Exercise aim ▸ Word for word, give the data again without its pictures.

[Stored data entries]
/---
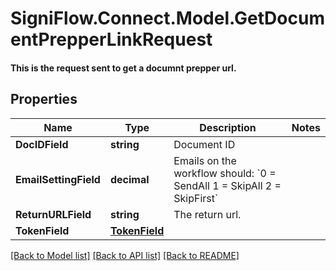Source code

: # SigniFlow.Connect.Model.GetDocumentPrepperLinkRequest
#### This is the request sent to get a documnt prepper url.

## Properties

Name | Type | Description | Notes
------------ | ------------- | ------------- | -------------
**DocIDField** | **string** | Document ID | 
**EmailSettingField** | **decimal** | Emails on the workflow should:  &#x60;0 &#x3D; SendAll 1 &#x3D; SkipAll 2 &#x3D; SkipFirst&#x60; | 
**ReturnURLField** | **string** | The return url. | 
**TokenField** | [**TokenField**](TokenField.md) |  | 

[[Back to Model list]](../README.md#documentation-for-models) [[Back to API list]](../README.md#documentation-for-api-endpoints) [[Back to README]](../README.md)

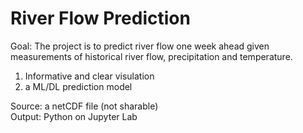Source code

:    River Flow Prediction   
=========================== 

Goal:  The project is to predict river flow one week ahead given measurements of historical river flow, precipitation and temperature.    
1. Informative and clear visulation    
2. a ML/DL prediction model     
   
Source: a netCDF file (not sharable)    
Output: Python on Jupyter Lab    
   
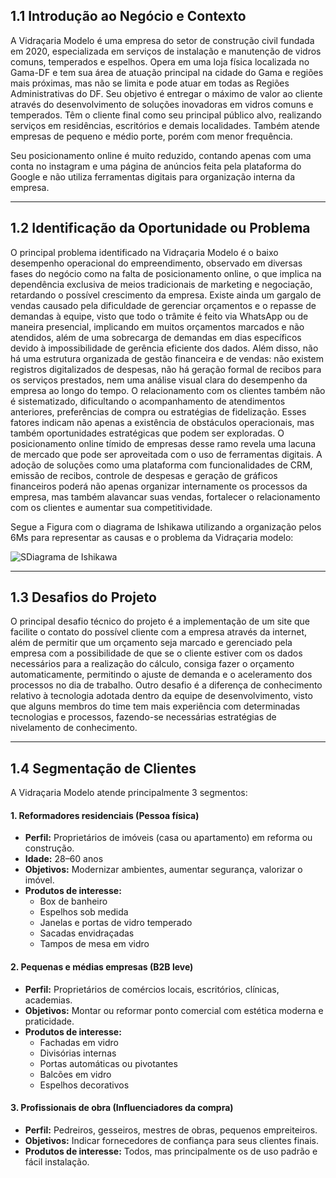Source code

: 
## 1.1 Introdução ao Negócio e Contexto

A Vidraçaria Modelo é uma empresa do setor de construção civil fundada em 2020,
especializada em serviços de instalação e manutenção de vidros comuns, temperados e
espelhos. Opera em uma loja física localizada no Gama-DF e tem sua área de atuação
principal na cidade do Gama e regiões mais próximas, mas não se limita e pode atuar em
todas as Regiões Administrativas do DF. Seu objetivo é entregar o máximo de valor ao
cliente através do desenvolvimento de soluções inovadoras em vidros comuns e
temperados. Têm o cliente final como seu principal público alvo, realizando serviços em
residências, escritórios e demais localidades. Também atende empresas de pequeno e médio
porte, porém com menor frequência.

Seu posicionamento online é muito reduzido, contando apenas com uma conta no instagram
e uma página de anúncios feita pela plataforma do Google e não utiliza ferramentas digitais
para organização interna da empresa.

---

## 1.2 Identificação da Oportunidade ou Problema

O principal problema
identificado na Vidraçaria Modelo é o baixo desempenho operacional do empreendimento, observado em diversas fases do negócio como na falta de posicionamento online, o que implica na
dependência exclusiva de meios tradicionais de marketing e negociação, retardando o
possível crescimento da empresa. Existe ainda um gargalo de vendas causado pela
dificuldade de gerenciar orçamentos e o repasse de demandas à equipe, visto que todo o
trâmite é feito via WhatsApp ou de maneira presencial, implicando em muitos orçamentos
marcados e não atendidos, além de uma sobrecarga de demandas em dias específicos
devido à impossibilidade de gerência eficiente dos dados.
Além disso, não há uma estrutura organizada de gestão financeira e de vendas: não
existem registros digitalizados de despesas, não há geração formal de recibos para os
serviços prestados, nem uma análise visual clara do desempenho da empresa ao longo do
tempo. O relacionamento com os clientes também não é sistematizado, dificultando o
acompanhamento de atendimentos anteriores, preferências de compra ou estratégias de
fidelização.
Esses fatores indicam não apenas a existência de obstáculos operacionais, mas também
oportunidades estratégicas que podem ser exploradas. O posicionamento online tímido de
empresas desse ramo revela uma lacuna de mercado que pode ser aproveitada com o uso
de ferramentas digitais. A adoção de soluções como uma plataforma com funcionalidades
de CRM, emissão de recibos, controle de despesas e geração de gráficos financeiros
poderá não apenas organizar internamente os processos da empresa, mas também
alavancar suas vendas, fortalecer o relacionamento com os clientes e aumentar sua
competitividade.

Segue a Figura com o diagrama de Ishikawa utilizando a organização pelos 6Ms para representar as causas e o problema da Vidraçaria modelo:

![SDiagrama de Ishikawa](imagens/IshikawaVidracariaModelo.jpg)

---

## 1.3 Desafios do Projeto

O principal desafio técnico do projeto é a implementação de um site que facilite o contato do
possível cliente com a empresa através da internet, além de permitir que um orçamento seja
marcado e gerenciado pela empresa com a possibilidade de que se o cliente estiver com os
dados necessários para a realização do cálculo, consiga fazer o orçamento automaticamente,
permitindo o ajuste de demanda e o aceleramento dos processos no dia de trabalho.
Outro desafio é a diferença de conhecimento relativo à tecnologia adotada dentro da equipe de
desenvolvimento, visto que alguns membros do time tem mais experiência com determinadas
tecnologias e processos, fazendo-se necessárias estratégias de nivelamento de conhecimento.

---

## 1.4 Segmentação de Clientes

A Vidraçaria Modelo atende principalmente 3 segmentos:

#### 1. Reformadores residenciais (Pessoa física)

- **Perfil:** Proprietários de imóveis (casa ou apartamento) em reforma ou construção.  
- **Idade:** 28–60 anos  
- **Objetivos:** Modernizar ambientes, aumentar segurança, valorizar o imóvel.  
- **Produtos de interesse:**
  - Box de banheiro
  - Espelhos sob medida
  - Janelas e portas de vidro temperado
  - Sacadas envidraçadas
  - Tampos de mesa em vidro

#### 2. Pequenas e médias empresas (B2B leve)

- **Perfil:** Proprietários de comércios locais, escritórios, clínicas, academias.  
- **Objetivos:** Montar ou reformar ponto comercial com estética moderna e praticidade.  
- **Produtos de interesse:**
  - Fachadas em vidro
  - Divisórias internas
  - Portas automáticas ou pivotantes
  - Balcões em vidro
  - Espelhos decorativos

#### 3. Profissionais de obra (Influenciadores da compra)

- **Perfil:** Pedreiros, gesseiros, mestres de obras, pequenos empreiteiros.  
- **Objetivos:** Indicar fornecedores de confiança para seus clientes finais.  
- **Produtos de interesse:** Todos, mas principalmente os de uso padrão e fácil instalação.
\---
Expected output ▸
Source code

: # SigniFlow.Connect.Model.GetDocumentPrepperLinkRequest
#### This is the request sent to get a documnt prepper url.

## Properties

Name | Type | Description | Notes
------------ | ------------- | ------------- | -------------
**DocIDField** | **string** | Document ID | 
**EmailSettingField** | **decimal** | Emails on the workflow should:  &#x60;0 &#x3D; SendAll 1 &#x3D; SkipAll 2 &#x3D; SkipFirst&#x60; | 
**ReturnURLField** | **string** | The return url. | 
**TokenField** | [**TokenField**](TokenField.md) |  | 

[[Back to Model list]](../README.md#documentation-for-models) [[Back to API list]](../README.md#documentation-for-api-endpoints) [[Back to README]](../README.md)

Source code

:    River Flow Prediction   
=========================== 

Goal:  The project is to predict river flow one week ahead given measurements of historical river flow, precipitation and temperature.    
1. Informative and clear visulation    
2. a ML/DL prediction model     
   
Source: a netCDF file (not sharable)    
Output: Python on Jupyter Lab    
   
Source code

: 
## 1.1 Introdução ao Negócio e Contexto

A Vidraçaria Modelo é uma empresa do setor de construção civil fundada em 2020,
especializada em serviços de instalação e manutenção de vidros comuns, temperados e
espelhos. Opera em uma loja física localizada no Gama-DF e tem sua área de atuação
principal na cidade do Gama e regiões mais próximas, mas não se limita e pode atuar em
todas as Regiões Administrativas do DF. Seu objetivo é entregar o máximo de valor ao
cliente através do desenvolvimento de soluções inovadoras em vidros comuns e
temperados. Têm o cliente final como seu principal público alvo, realizando serviços em
residências, escritórios e demais localidades. Também atende empresas de pequeno e médio
porte, porém com menor frequência.

Seu posicionamento online é muito reduzido, contando apenas com uma conta no instagram
e uma página de anúncios feita pela plataforma do Google e não utiliza ferramentas digitais
para organização interna da empresa.

---

## 1.2 Identificação da Oportunidade ou Problema

O principal problema
identificado na Vidraçaria Modelo é o baixo desempenho operacional do empreendimento, observado em diversas fases do negócio como na falta de posicionamento online, o que implica na
dependência exclusiva de meios tradicionais de marketing e negociação, retardando o
possível crescimento da empresa. Existe ainda um gargalo de vendas causado pela
dificuldade de gerenciar orçamentos e o repasse de demandas à equipe, visto que todo o
trâmite é feito via WhatsApp ou de maneira presencial, implicando em muitos orçamentos
marcados e não atendidos, além de uma sobrecarga de demandas em dias específicos
devido à impossibilidade de gerência eficiente dos dados.
Além disso, não há uma estrutura organizada de gestão financeira e de vendas: não
existem registros digitalizados de despesas, não há geração formal de recibos para os
serviços prestados, nem uma análise visual clara do desempenho da empresa ao longo do
tempo. O relacionamento com os clientes também não é sistematizado, dificultando o
acompanhamento de atendimentos anteriores, preferências de compra ou estratégias de
fidelização.
Esses fatores indicam não apenas a existência de obstáculos operacionais, mas também
oportunidades estratégicas que podem ser exploradas. O posicionamento online tímido de
empresas desse ramo revela uma lacuna de mercado que pode ser aproveitada com o uso
de ferramentas digitais. A adoção de soluções como uma plataforma com funcionalidades
de CRM, emissão de recibos, controle de despesas e geração de gráficos financeiros
poderá não apenas organizar internamente os processos da empresa, mas também
alavancar suas vendas, fortalecer o relacionamento com os clientes e aumentar sua
competitividade.

Segue a Figura com o diagrama de Ishikawa utilizando a organização pelos 6Ms para representar as causas e o problema da Vidraçaria modelo:

![SDiagrama de Ishikawa](imagens/IshikawaVidracariaModelo.jpg)

---

## 1.3 Desafios do Projeto

O principal desafio técnico do projeto é a implementação de um site que facilite o contato do
possível cliente com a empresa através da internet, além de permitir que um orçamento seja
marcado e gerenciado pela empresa com a possibilidade de que se o cliente estiver com os
dados necessários para a realização do cálculo, consiga fazer o orçamento automaticamente,
permitindo o ajuste de demanda e o aceleramento dos processos no dia de trabalho.
Outro desafio é a diferença de conhecimento relativo à tecnologia adotada dentro da equipe de
desenvolvimento, visto que alguns membros do time tem mais experiência com determinadas
tecnologias e processos, fazendo-se necessárias estratégias de nivelamento de conhecimento.

---

## 1.4 Segmentação de Clientes

A Vidraçaria Modelo atende principalmente 3 segmentos:

#### 1. Reformadores residenciais (Pessoa física)

- **Perfil:** Proprietários de imóveis (casa ou apartamento) em reforma ou construção.  
- **Idade:** 28–60 anos  
- **Objetivos:** Modernizar ambientes, aumentar segurança, valorizar o imóvel.  
- **Produtos de interesse:**
  - Box de banheiro
  - Espelhos sob medida
  - Janelas e portas de vidro temperado
  - Sacadas envidraçadas
  - Tampos de mesa em vidro

#### 2. Pequenas e médias empresas (B2B leve)

- **Perfil:** Proprietários de comércios locais, escritórios, clínicas, academias.  
- **Objetivos:** Montar ou reformar ponto comercial com estética moderna e praticidade.  
- **Produtos de interesse:**
  - Fachadas em vidro
  - Divisórias internas
  - Portas automáticas ou pivotantes
  - Balcões em vidro
  - Espelhos decorativos

#### 3. Profissionais de obra (Influenciadores da compra)

- **Perfil:** Pedreiros, gesseiros, mestres de obras, pequenos empreiteiros.  
- **Objetivos:** Indicar fornecedores de confiança para seus clientes finais.  
- **Produtos de interesse:** Todos, mas principalmente os de uso padrão e fácil instalação.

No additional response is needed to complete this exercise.